[Opening Data extract section]
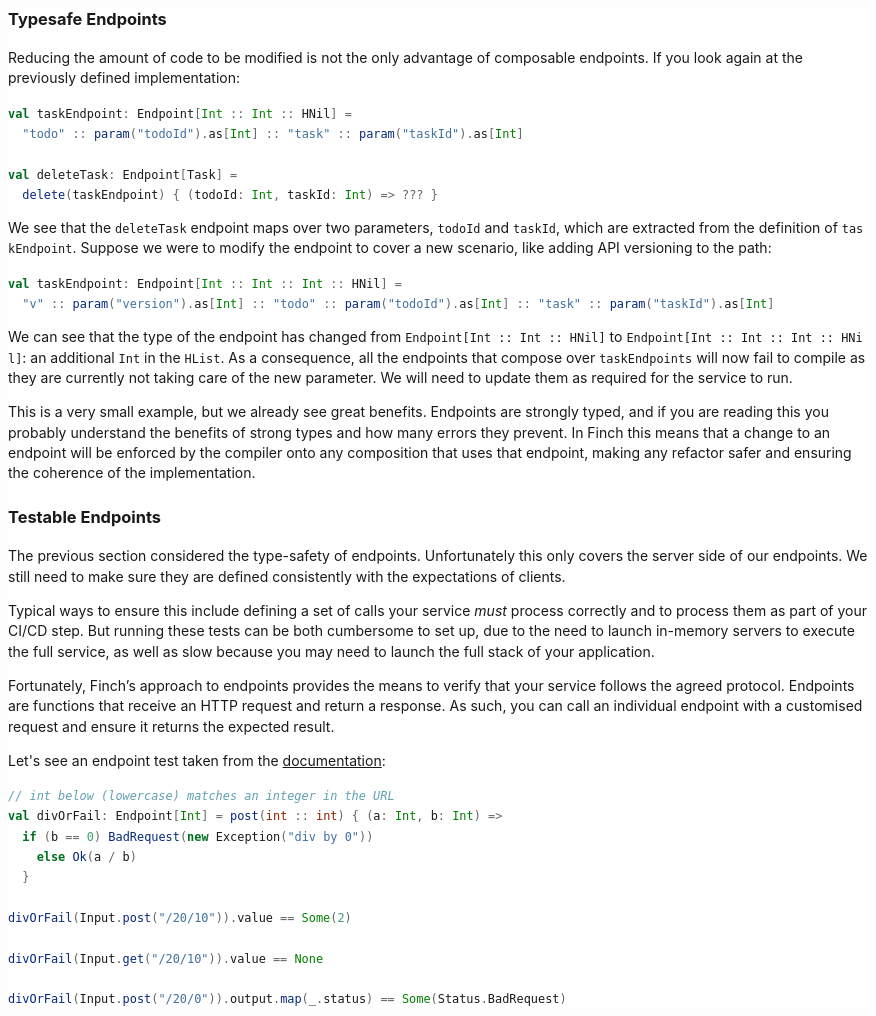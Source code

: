 ### Typesafe Endpoints

Reducing the amount of code to be modified is not the only advantage of composable endpoints. If you look again at the previously defined implementation:

```scala
val taskEndpoint: Endpoint[Int :: Int :: HNil] = 
  "todo" :: param("todoId").as[Int] :: "task" :: param("taskId").as[Int]

val deleteTask: Endpoint[Task] = 
  delete(taskEndpoint) { (todoId: Int, taskId: Int) => ??? }
```

We see that the `deleteTask` endpoint maps over two parameters, `todoId` and `taskId`, which are extracted from the definition of `taskEndpoint`. Suppose we were to modify the endpoint to cover a new scenario, like adding API versioning to the path:

```scala
val taskEndpoint: Endpoint[Int :: Int :: Int :: HNil] = 
  "v" :: param("version").as[Int] :: "todo" :: param("todoId").as[Int] :: "task" :: param("taskId").as[Int]
```

We can see that the type of the endpoint has changed from `Endpoint[Int :: Int :: HNil]` to `Endpoint[Int :: Int :: Int :: HNil]`: an additional `Int` in the `HList`. As a consequence, all the endpoints that compose over `taskEndpoints` will now fail to compile as they are currently not taking care of the new parameter. We will need to update them as required for the service to run.

This is a very small example, but we already see great benefits. Endpoints are strongly typed, and if you are reading this you probably understand the benefits of strong types and how many errors they prevent. In Finch this means that a change to an endpoint will be enforced by the compiler onto any composition that uses that endpoint, making any refactor safer and ensuring the coherence of the implementation.

### Testable Endpoints

The previous section considered the type-safety of endpoints. Unfortunately this only covers the server side of our endpoints. We still need to make sure they are defined consistently with the expectations of clients.

Typical ways to ensure this include defining a set of calls your service *must* process correctly and to process them as part of your CI/CD step. But running these tests can be both cumbersome to set up, due to the need to launch in-memory servers to execute the full service, as well as slow because you may need to launch the full stack of your application.

Fortunately, Finch’s approach to endpoints provides the means to verify that your service follows the agreed protocol. Endpoints are functions that receive an HTTP request and return a response. As such, you can call an individual endpoint with a customised request and ensure it returns the expected result.

Let's see an endpoint test taken from the [documentation](https://github.com/finagle/finch/blob/master/docs/user-guide.md#testing):

```scala
// int below (lowercase) matches an integer in the URL
val divOrFail: Endpoint[Int] = post(int :: int) { (a: Int, b: Int) =>
  if (b == 0) BadRequest(new Exception("div by 0"))
    else Ok(a / b)
  }

divOrFail(Input.post("/20/10")).value == Some(2)

divOrFail(Input.get("/20/10")).value == None

divOrFail(Input.post("/20/0")).output.map(_.status) == Some(Status.BadRequest)
```
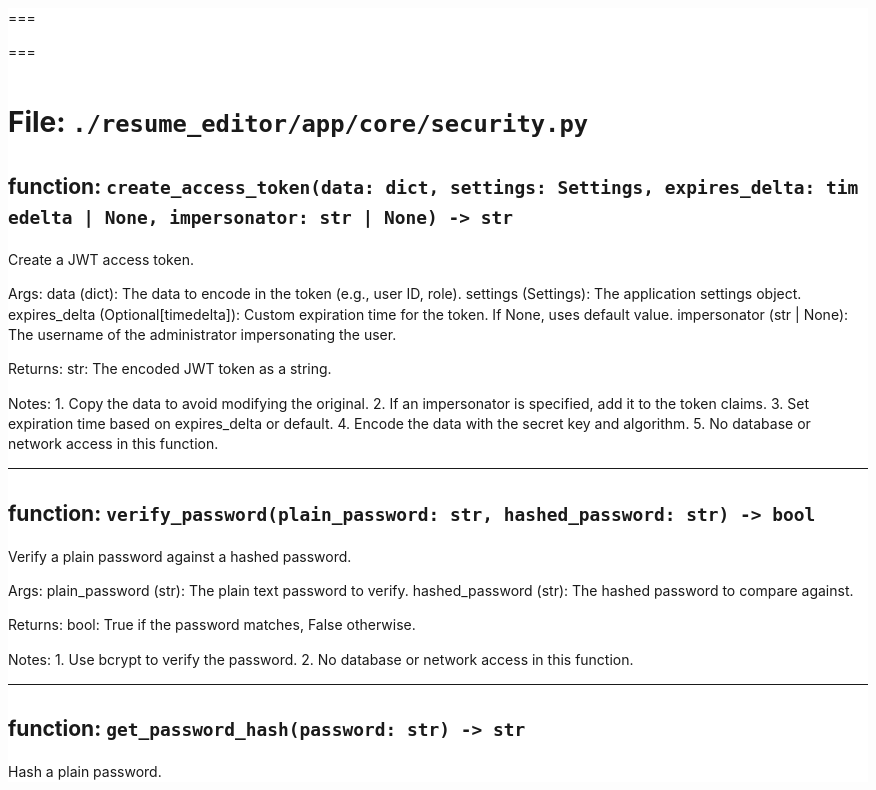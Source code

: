
===

===
# File: `./resume_editor/app/core/security.py`

## function: `create_access_token(data: dict, settings: Settings, expires_delta: timedelta | None, impersonator: str | None) -> str`

Create a JWT access token.

Args:
    data (dict): The data to encode in the token (e.g., user ID, role).
    settings (Settings): The application settings object.
    expires_delta (Optional[timedelta]): Custom expiration time for the token. If None, uses default value.
    impersonator (str | None): The username of the administrator impersonating the user.

Returns:
    str: The encoded JWT token as a string.

Notes:
    1. Copy the data to avoid modifying the original.
    2. If an impersonator is specified, add it to the token claims.
    3. Set expiration time based on expires_delta or default.
    4. Encode the data with the secret key and algorithm.
    5. No database or network access in this function.

---

## function: `verify_password(plain_password: str, hashed_password: str) -> bool`

Verify a plain password against a hashed password.

Args:
    plain_password (str): The plain text password to verify.
    hashed_password (str): The hashed password to compare against.

Returns:
    bool: True if the password matches, False otherwise.

Notes:
    1. Use bcrypt to verify the password.
    2. No database or network access in this function.

---

## function: `get_password_hash(password: str) -> str`

Hash a plain password.
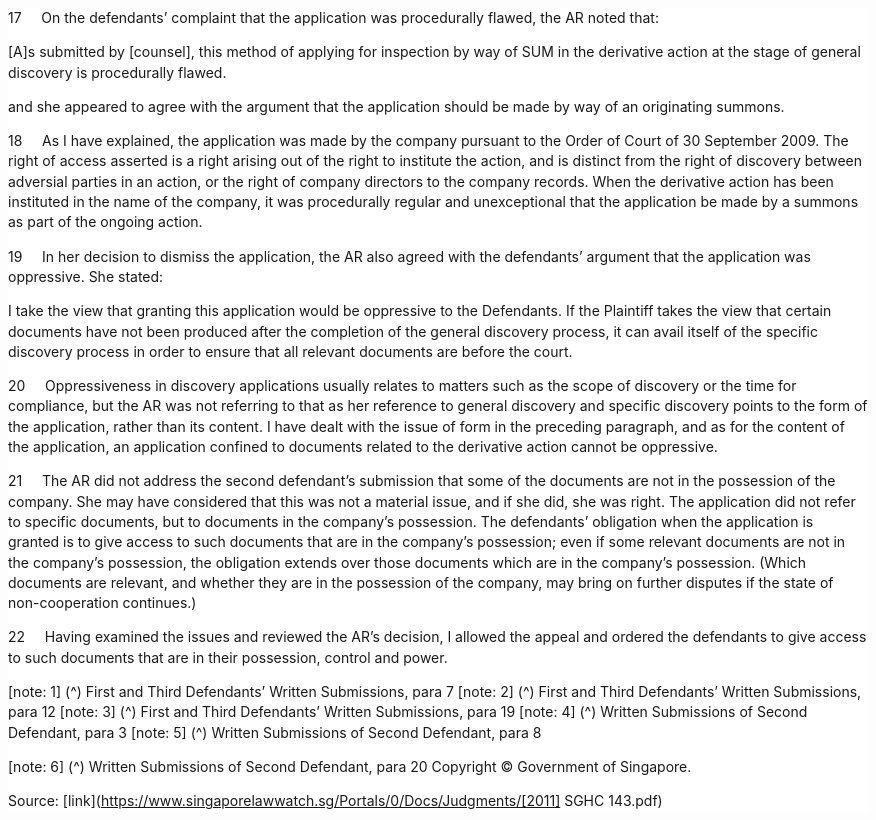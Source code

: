 17     On the defendants’ complaint that the application was procedurally flawed, the AR noted that: 

 [A]s submitted by [counsel], this method of applying for inspection by way of SUM in the derivative action at the stage of general discovery is procedurally flawed. 

and she appeared to agree with the argument that the application should be made by way of an originating summons. 

18     As I have explained, the application was made by the company pursuant to the Order of Court of 30 September 2009. The right of access asserted is a right arising out of the right to institute the action, and is distinct from the right of discovery between adversial parties in an action, or the right of company directors to the company records. When the derivative action has been instituted in the name of the company, it was procedurally regular and unexceptional that the application be made by a summons as part of the ongoing action. 

19     In her decision to dismiss the application, the AR also agreed with the defendants’ argument that the application was oppressive. She stated: 

 I take the view that granting this application would be oppressive to the Defendants. If the Plaintiff takes the view that certain documents have not been produced after the completion of the general discovery process, it can avail itself of the specific discovery process in order to ensure that all relevant documents are before the court. 

20     Oppressiveness in discovery applications usually relates to matters such as the scope of discovery or the time for compliance, but the AR was not referring to that as her reference to general discovery and specific discovery points to the form of the application, rather than its content. I have dealt with the issue of form in the preceding paragraph, and as for the content of the application, an application confined to documents related to the derivative action cannot be oppressive. 

21     The AR did not address the second defendant’s submission that some of the documents are not in the possession of the company. She may have considered that this was not a material issue, and if she did, she was right. The application did not refer to specific documents, but to documents in the company’s possession. The defendants’ obligation when the application is granted is to give access to such documents that are in the company’s possession; even if some relevant documents are not in the company’s possession, the obligation extends over those documents which are in the company’s possession. (Which documents are relevant, and whether they are in the possession of the company, may bring on further disputes if the state of non-cooperation continues.) 

22     Having examined the issues and reviewed the AR’s decision, I allowed the appeal and ordered the defendants to give access to such documents that are in their possession, control and power. 

[note: 1] (^) First and Third Defendants’ Written Submissions, para 7 [note: 2] (^) First and Third Defendants’ Written Submissions, para 12 [note: 3] (^) First and Third Defendants’ Written Submissions, para 19 [note: 4] (^) Written Submissions of Second Defendant, para 3 [note: 5] (^) Written Submissions of Second Defendant, para 8 


[note: 6] (^) Written Submissions of Second Defendant, para 20 Copyright © Government of Singapore. 


Source: [link](https://www.singaporelawwatch.sg/Portals/0/Docs/Judgments/[2011] SGHC 143.pdf)
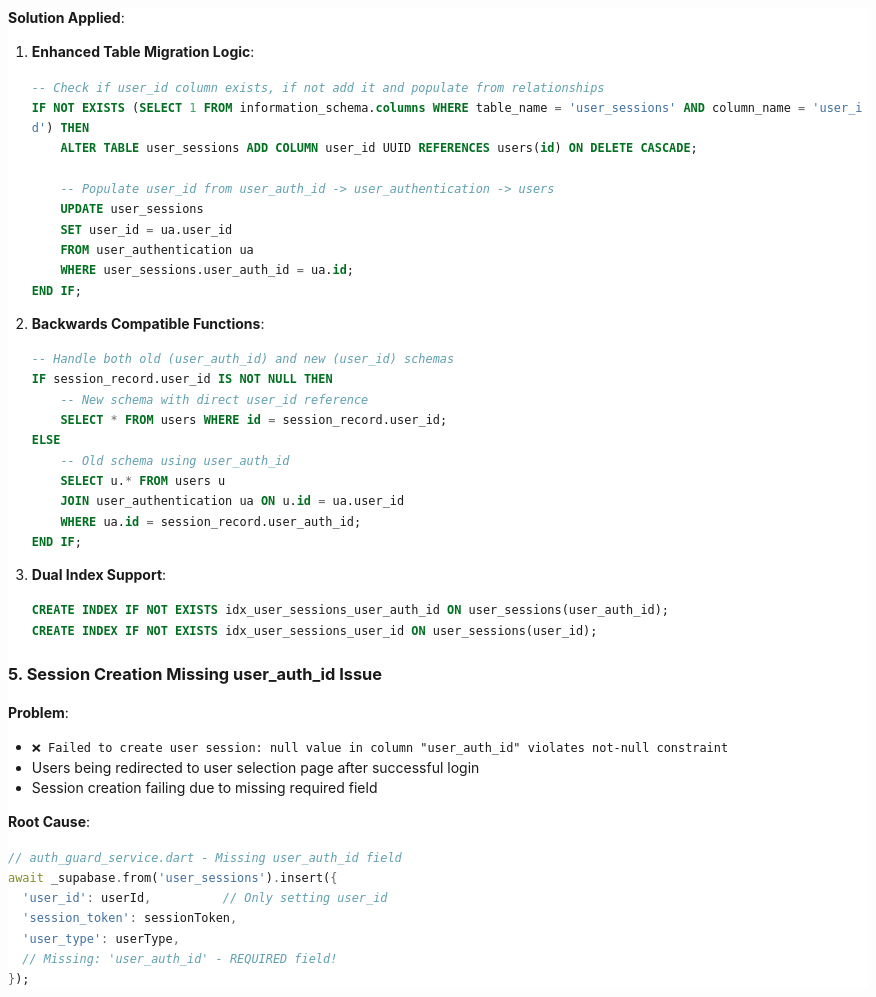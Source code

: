 **Solution Applied**:
1. **Enhanced Table Migration Logic**:
   ```sql
   -- Check if user_id column exists, if not add it and populate from relationships
   IF NOT EXISTS (SELECT 1 FROM information_schema.columns WHERE table_name = 'user_sessions' AND column_name = 'user_id') THEN
       ALTER TABLE user_sessions ADD COLUMN user_id UUID REFERENCES users(id) ON DELETE CASCADE;
       
       -- Populate user_id from user_auth_id -> user_authentication -> users
       UPDATE user_sessions 
       SET user_id = ua.user_id 
       FROM user_authentication ua 
       WHERE user_sessions.user_auth_id = ua.id;
   END IF;
   ```

2. **Backwards Compatible Functions**:
   ```sql
   -- Handle both old (user_auth_id) and new (user_id) schemas
   IF session_record.user_id IS NOT NULL THEN
       -- New schema with direct user_id reference
       SELECT * FROM users WHERE id = session_record.user_id;
   ELSE
       -- Old schema using user_auth_id
       SELECT u.* FROM users u
       JOIN user_authentication ua ON u.id = ua.user_id
       WHERE ua.id = session_record.user_auth_id;
   END IF;
   ```

3. **Dual Index Support**:
   ```sql
   CREATE INDEX IF NOT EXISTS idx_user_sessions_user_auth_id ON user_sessions(user_auth_id);
   CREATE INDEX IF NOT EXISTS idx_user_sessions_user_id ON user_sessions(user_id);
   ```

### 5. Session Creation Missing user_auth_id Issue

**Problem**: 
- `❌ Failed to create user session: null value in column "user_auth_id" violates not-null constraint`
- Users being redirected to user selection page after successful login
- Session creation failing due to missing required field

**Root Cause**:
```dart
// auth_guard_service.dart - Missing user_auth_id field
await _supabase.from('user_sessions').insert({
  'user_id': userId,          // Only setting user_id
  'session_token': sessionToken,
  'user_type': userType,
  // Missing: 'user_auth_id' - REQUIRED field!
});
```
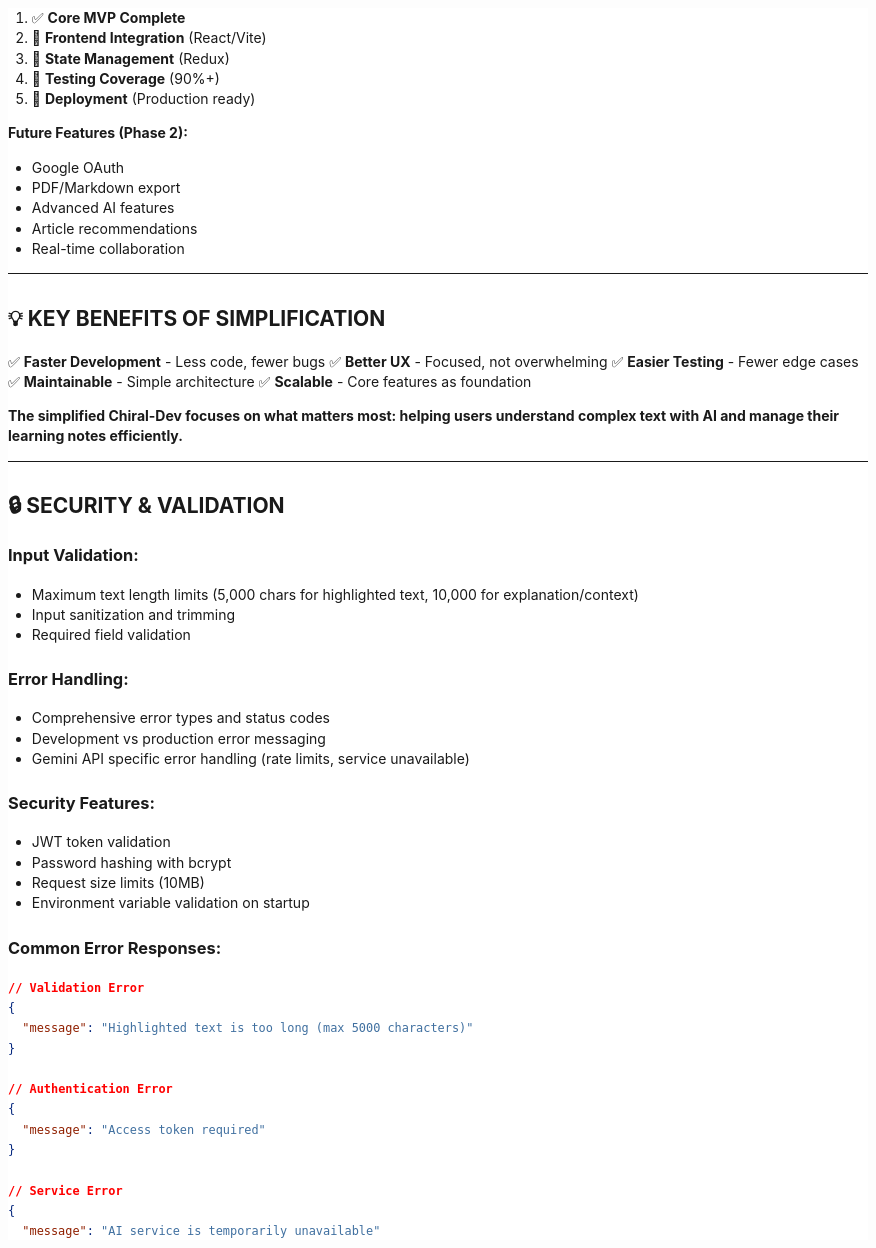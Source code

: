 1. ✅ **Core MVP Complete**
2. 🔄 **Frontend Integration** (React/Vite)
3. 🔄 **State Management** (Redux)
4. 🔄 **Testing Coverage** (90%+)
5. 🔄 **Deployment** (Production ready)

**Future Features (Phase 2):**

- Google OAuth
- PDF/Markdown export
- Advanced AI features
- Article recommendations
- Real-time collaboration

---

## **💡 KEY BENEFITS OF SIMPLIFICATION**

✅ **Faster Development** - Less code, fewer bugs
✅ **Better UX** - Focused, not overwhelming
✅ **Easier Testing** - Fewer edge cases
✅ **Maintainable** - Simple architecture
✅ **Scalable** - Core features as foundation

**The simplified Chiral-Dev focuses on what matters most: helping users understand complex text with AI and manage their learning notes efficiently.**

---

## **🔒 SECURITY & VALIDATION**

### **Input Validation:**

- Maximum text length limits (5,000 chars for highlighted text, 10,000 for explanation/context)
- Input sanitization and trimming
- Required field validation

### **Error Handling:**

- Comprehensive error types and status codes
- Development vs production error messaging
- Gemini API specific error handling (rate limits, service unavailable)

### **Security Features:**

- JWT token validation
- Password hashing with bcrypt
- Request size limits (10MB)
- Environment variable validation on startup

### **Common Error Responses:**

```json
// Validation Error
{
  "message": "Highlighted text is too long (max 5000 characters)"
}

// Authentication Error
{
  "message": "Access token required"
}

// Service Error
{
  "message": "AI service is temporarily unavailable"
```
[Closing Data extract section]
**How to complete this task**
Give back exactly the lines from the opening of the listing through the line holding "The previous section", both ends included, with every picture omitted.

**Task answer**
Source code

: ### Typesafe Endpoints

Reducing the amount of code to be modified is not the only advantage of composable endpoints. If you look again at the previously defined implementation:

```scala
val taskEndpoint: Endpoint[Int :: Int :: HNil] = 
  "todo" :: param("todoId").as[Int] :: "task" :: param("taskId").as[Int]

val deleteTask: Endpoint[Task] = 
  delete(taskEndpoint) { (todoId: Int, taskId: Int) => ??? }
```

We see that the `deleteTask` endpoint maps over two parameters, `todoId` and `taskId`, which are extracted from the definition of `taskEndpoint`. Suppose we were to modify the endpoint to cover a new scenario, like adding API versioning to the path:

```scala
val taskEndpoint: Endpoint[Int :: Int :: Int :: HNil] = 
  "v" :: param("version").as[Int] :: "todo" :: param("todoId").as[Int] :: "task" :: param("taskId").as[Int]
```

We can see that the type of the endpoint has changed from `Endpoint[Int :: Int :: HNil]` to `Endpoint[Int :: Int :: Int :: HNil]`: an additional `Int` in the `HList`. As a consequence, all the endpoints that compose over `taskEndpoints` will now fail to compile as they are currently not taking care of the new parameter. We will need to update them as required for the service to run.

This is a very small example, but we already see great benefits. Endpoints are strongly typed, and if you are reading this you probably understand the benefits of strong types and how many errors they prevent. In Finch this means that a change to an endpoint will be enforced by the compiler onto any composition that uses that endpoint, making any refactor safer and ensuring the coherence of the implementation.

### Testable Endpoints

The previous section considered the type-safety of endpoints. Unfortunately this only covers the server side of our endpoints. We still need to make sure they are defined consistently with the expectations of clients.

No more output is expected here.